Resolving deltas: 100% (74/74), done.
Setting up on Colab

Getting Mean Curvature Flow Data
Downloading...
From (original): https://drive.google.com/uc?id=1n9nNCTWsaF2BMElcHpNkDupIO1f_lCOX
From (redirected): https://drive.google.com/uc?id=1n9nNCTWsaF2BMElcHpNkDupIO1f_lCOX&confirm=t&uuid=d089e0ea-7fe7-4d8c-8a1b-0e472df3e572
To: /content/dpm_fno_workshop/2_mean_curvature_flow/mc_flow_data.h5
100% 252M/252M [00:02<00:00, 112MB/s]

Getting pre-trained models
Retrieving folder contents
Retrieving folder 1EJa6_MkPR1qEZkvI06dEkqpktchmIP1G darcy
Retrieving folder 1-trVHJBRmEaBI_b74-f-N6TAelT7ViWY checkpoints
Processing file 1230Q9jaUftNWluWq18bAvfC_aXM8NlWt epoch=49-step=35

In [None]:
%cd dpm_fno_workshop/1_darcy
# System packages
import sys
import os
sys.path.append('..')
import glob
from pathlib import Path
import warnings
warnings.filterwarnings('ignore')

# ML packages
import lightning as pl
from network.FNO2d import FNO2D

# Data processing
from dataloading import DarcyDataset
from torch.utils.data import DataLoader, random_split
import numpy as np

# Visualization
import matplotlib.pyplot as plt
from matplotlib import gridspec
import ipywidgets as widgets
from ipywidgets import interact
from IPython.display import display, clear_output

# Configuration
from omegaconf import OmegaConf
cfg = OmegaConf.load("config.yaml")

# Set the seed for reproducibility
pl.seed_everything(cfg.seed)

INFO: Seed set to 185371
INFO:lightning.fabric.utilities.seed:Seed set to 185371


[Errno 2] No such file or directory: 'dpm_fno_workshop/1_darcy'
/content/dpm_fno_workshop/1_darcy


185371

## Load Test Dataset

We will first look at the test set we reserved from training. The training image size is $64\times64$.

In [None]:
dataset = DarcyDataset('darcy_data_res.h5', resolution='resolution_64')
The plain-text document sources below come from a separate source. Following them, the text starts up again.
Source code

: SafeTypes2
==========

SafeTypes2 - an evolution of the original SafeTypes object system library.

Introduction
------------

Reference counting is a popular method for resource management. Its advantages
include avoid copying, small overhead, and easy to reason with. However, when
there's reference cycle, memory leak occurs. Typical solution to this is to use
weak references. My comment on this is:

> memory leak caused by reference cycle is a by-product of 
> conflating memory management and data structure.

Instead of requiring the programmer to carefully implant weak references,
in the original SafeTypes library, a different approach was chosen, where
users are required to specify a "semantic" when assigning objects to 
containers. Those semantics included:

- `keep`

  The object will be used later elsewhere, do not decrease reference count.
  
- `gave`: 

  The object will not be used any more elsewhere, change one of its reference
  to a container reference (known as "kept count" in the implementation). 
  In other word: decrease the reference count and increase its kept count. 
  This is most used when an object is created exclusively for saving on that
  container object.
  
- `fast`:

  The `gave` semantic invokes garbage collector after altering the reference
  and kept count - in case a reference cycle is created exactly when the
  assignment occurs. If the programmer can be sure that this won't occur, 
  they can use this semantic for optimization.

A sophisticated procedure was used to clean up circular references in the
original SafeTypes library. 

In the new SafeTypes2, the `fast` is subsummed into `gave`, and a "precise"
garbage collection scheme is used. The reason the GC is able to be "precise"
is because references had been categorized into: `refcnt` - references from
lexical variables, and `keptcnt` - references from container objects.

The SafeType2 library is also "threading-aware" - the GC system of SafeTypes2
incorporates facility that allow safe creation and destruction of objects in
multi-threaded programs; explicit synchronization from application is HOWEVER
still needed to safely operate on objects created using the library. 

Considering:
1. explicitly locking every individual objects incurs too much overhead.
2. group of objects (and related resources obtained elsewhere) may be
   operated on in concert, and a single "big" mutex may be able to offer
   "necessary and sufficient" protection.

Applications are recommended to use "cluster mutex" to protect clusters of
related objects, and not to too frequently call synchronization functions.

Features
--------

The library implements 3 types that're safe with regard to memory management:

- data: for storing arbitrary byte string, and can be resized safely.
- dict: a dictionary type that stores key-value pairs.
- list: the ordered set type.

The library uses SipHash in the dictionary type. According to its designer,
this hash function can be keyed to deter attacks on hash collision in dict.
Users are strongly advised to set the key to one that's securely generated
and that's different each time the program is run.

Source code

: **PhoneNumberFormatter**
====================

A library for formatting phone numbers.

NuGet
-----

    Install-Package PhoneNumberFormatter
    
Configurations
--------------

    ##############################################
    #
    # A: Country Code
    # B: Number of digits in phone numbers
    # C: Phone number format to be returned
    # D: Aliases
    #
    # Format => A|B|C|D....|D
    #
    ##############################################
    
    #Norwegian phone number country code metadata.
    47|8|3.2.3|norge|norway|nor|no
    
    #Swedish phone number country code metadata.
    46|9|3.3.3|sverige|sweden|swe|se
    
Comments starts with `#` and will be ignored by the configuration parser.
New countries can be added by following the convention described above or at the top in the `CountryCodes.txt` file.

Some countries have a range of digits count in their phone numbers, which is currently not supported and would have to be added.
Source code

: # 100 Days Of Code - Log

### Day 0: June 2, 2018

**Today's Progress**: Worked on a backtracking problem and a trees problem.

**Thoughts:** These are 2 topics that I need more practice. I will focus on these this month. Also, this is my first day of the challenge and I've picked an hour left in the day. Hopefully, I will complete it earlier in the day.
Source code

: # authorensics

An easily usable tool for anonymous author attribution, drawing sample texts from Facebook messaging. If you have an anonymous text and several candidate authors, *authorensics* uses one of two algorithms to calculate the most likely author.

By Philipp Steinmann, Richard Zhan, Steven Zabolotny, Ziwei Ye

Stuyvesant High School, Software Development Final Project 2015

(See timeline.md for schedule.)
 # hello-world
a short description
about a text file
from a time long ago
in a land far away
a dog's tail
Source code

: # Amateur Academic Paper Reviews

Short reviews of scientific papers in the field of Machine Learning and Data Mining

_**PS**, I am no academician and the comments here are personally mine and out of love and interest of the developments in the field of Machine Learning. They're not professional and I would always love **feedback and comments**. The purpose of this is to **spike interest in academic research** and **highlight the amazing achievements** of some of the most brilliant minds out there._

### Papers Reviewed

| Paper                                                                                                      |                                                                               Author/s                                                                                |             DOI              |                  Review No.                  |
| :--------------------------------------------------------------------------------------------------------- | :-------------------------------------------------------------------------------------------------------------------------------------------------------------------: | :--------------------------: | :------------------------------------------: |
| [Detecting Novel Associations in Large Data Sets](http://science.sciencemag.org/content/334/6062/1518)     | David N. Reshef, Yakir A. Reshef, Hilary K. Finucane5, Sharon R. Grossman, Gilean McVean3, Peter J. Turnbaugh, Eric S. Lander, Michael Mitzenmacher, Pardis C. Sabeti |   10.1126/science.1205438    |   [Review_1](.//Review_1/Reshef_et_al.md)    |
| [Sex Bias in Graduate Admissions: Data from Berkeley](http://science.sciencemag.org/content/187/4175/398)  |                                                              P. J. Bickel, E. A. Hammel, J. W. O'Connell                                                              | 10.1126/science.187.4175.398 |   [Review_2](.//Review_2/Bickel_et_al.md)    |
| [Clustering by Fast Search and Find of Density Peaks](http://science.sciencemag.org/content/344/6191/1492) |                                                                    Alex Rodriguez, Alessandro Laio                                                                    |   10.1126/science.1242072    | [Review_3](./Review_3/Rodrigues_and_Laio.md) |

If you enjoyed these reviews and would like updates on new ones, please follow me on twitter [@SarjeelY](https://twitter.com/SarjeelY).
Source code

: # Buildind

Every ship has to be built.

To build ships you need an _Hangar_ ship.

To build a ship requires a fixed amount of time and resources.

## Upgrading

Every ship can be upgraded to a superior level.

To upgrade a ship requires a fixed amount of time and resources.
# Split the training dataset
train_size = int(0.7 * len(dataset))  # 70% for training
val_size = int(0.15 * len(dataset))   # 15% for validation
test_size = len(dataset) - train_size - val_size  # Remaining 15% for testing

# Split the dataset into training, validation, and test sets
_, _, test_dataset = random_split(dataset, [train_size, val_size, test_size])
test_loader = DataLoader(test_dataset, batch_size=1, shuffle=False)

## Load the Trained Model

This is a pretrained model that is identical to the one saved from the training script. You can replace this with your own trained model if needed.

In [None]:
# Load the trained model
model_dir = f"../saved_models/darcy/checkpoints"
model_loc = glob.glob(f'{model_dir}/*.ckpt')[0]
print(f'Loading {model_loc}')

# Instantiate the FNO2D model from the checkpoint
model = FNO2D.load_from_checkpoint(model_loc)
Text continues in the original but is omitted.